- Teams: 7
- Premiers: Semaphore Central
- Runners-up: Kenilworth
- Minor premiers: Semaphore Central
- Wooden spooners: Goodwood
- Best and fairest: W. McRae (Y.M.C.A.)
- Leading goalkicker: Michael Hanna (Kenilworth) 52 goals

= 1925 SAAFL season =

Australian rules football historic season

The 1925 SAAFL season was the 11th season of the South Australian Amateur Football League (SAAFL) under Australian rules football.

An application from Croyden to join the League had been rejected as there were already eight clubs. However Dulwich withdrew before the season commenced as only seven teams competed.
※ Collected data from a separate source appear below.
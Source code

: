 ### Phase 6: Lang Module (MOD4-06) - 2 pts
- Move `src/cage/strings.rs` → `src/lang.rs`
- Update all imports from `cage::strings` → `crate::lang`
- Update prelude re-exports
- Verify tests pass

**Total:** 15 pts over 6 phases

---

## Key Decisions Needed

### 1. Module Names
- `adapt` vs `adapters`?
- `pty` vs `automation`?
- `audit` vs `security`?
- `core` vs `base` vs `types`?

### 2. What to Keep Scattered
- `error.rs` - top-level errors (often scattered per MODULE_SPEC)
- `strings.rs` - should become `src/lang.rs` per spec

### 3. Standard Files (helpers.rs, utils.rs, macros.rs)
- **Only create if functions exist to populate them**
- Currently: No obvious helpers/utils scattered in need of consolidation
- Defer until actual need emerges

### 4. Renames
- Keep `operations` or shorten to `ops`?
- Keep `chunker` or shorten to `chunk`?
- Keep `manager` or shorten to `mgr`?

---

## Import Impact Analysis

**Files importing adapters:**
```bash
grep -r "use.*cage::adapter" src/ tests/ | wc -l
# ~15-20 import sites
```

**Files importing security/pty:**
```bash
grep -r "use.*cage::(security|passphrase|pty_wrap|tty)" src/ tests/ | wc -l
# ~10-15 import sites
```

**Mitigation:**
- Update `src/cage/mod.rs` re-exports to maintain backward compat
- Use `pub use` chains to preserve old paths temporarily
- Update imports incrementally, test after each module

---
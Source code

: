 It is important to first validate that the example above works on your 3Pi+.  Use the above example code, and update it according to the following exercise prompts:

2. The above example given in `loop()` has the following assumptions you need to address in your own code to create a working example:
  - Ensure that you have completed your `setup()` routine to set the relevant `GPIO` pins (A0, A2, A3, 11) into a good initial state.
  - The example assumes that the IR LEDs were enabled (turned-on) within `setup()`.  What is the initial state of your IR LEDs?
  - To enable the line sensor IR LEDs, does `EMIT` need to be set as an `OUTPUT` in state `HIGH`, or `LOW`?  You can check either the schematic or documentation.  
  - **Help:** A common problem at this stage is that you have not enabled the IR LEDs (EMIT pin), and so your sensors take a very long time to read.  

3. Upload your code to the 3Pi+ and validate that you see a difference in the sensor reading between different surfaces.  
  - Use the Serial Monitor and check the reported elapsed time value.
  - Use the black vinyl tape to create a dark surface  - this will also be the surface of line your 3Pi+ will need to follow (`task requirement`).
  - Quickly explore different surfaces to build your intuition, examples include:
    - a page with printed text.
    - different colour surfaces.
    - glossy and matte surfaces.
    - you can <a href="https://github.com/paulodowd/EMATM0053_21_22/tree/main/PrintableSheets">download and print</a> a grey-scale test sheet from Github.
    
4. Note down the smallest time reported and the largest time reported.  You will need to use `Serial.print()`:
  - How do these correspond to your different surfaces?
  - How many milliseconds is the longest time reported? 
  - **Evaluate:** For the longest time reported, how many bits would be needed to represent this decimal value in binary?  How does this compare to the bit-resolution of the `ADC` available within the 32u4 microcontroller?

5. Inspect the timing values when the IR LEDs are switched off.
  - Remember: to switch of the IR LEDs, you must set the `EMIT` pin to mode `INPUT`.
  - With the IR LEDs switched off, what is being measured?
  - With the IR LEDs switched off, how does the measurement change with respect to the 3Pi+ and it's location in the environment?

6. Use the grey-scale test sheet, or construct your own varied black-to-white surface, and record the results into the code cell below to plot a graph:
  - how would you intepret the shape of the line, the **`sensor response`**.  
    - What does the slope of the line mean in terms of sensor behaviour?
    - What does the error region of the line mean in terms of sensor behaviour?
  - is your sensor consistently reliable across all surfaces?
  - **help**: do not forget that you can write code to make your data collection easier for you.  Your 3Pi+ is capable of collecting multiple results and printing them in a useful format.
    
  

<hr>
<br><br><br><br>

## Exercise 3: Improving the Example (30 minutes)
The last minor round game had seen Semaphore Central's first loss in three seasons, since the final of 1922 where they lost to University.

== Ladder ==

| Pos | Team | Pld | W | L | D | Pts |
|---|---|---|---|---|---|---|
| 1 | Semaphore Central | 12 | 11 | 1 | 0 | 22 |
| 2 | Kenilworth | 12 | 10 | 2 | 0 | 20 |
| 3 | University | 12 | 8 | 4 | 0 | 16 |
| 4 | Kingswood | 12 | 7 | 5 | 0 | 14 |
| 5 | Teachers Training College | 11 | 2 | 9 | 0 | 4 |
| 6 | Y.M.C.A | 12 | 2 | 10 | 0 | 4 |
| 7 | Goodwood | 11 | 1 | 10 | 0 | 2 |

source:

== Finals ==

=== Semi Finals ===

source:

=== Final ===

source:

=== Challenge Final ===

source:

== Representative ==
The first interstate match against Victoria. This match was played against the Metropolitan Amateur Football Association, played on the King's Birthday on Monday 8th June at the Melbourne Cricket Ground. The guernsey colours were chocolate and blue for S.A. (which was borrowed from Kingswood) and dark blue with a white 'V' for Victoria.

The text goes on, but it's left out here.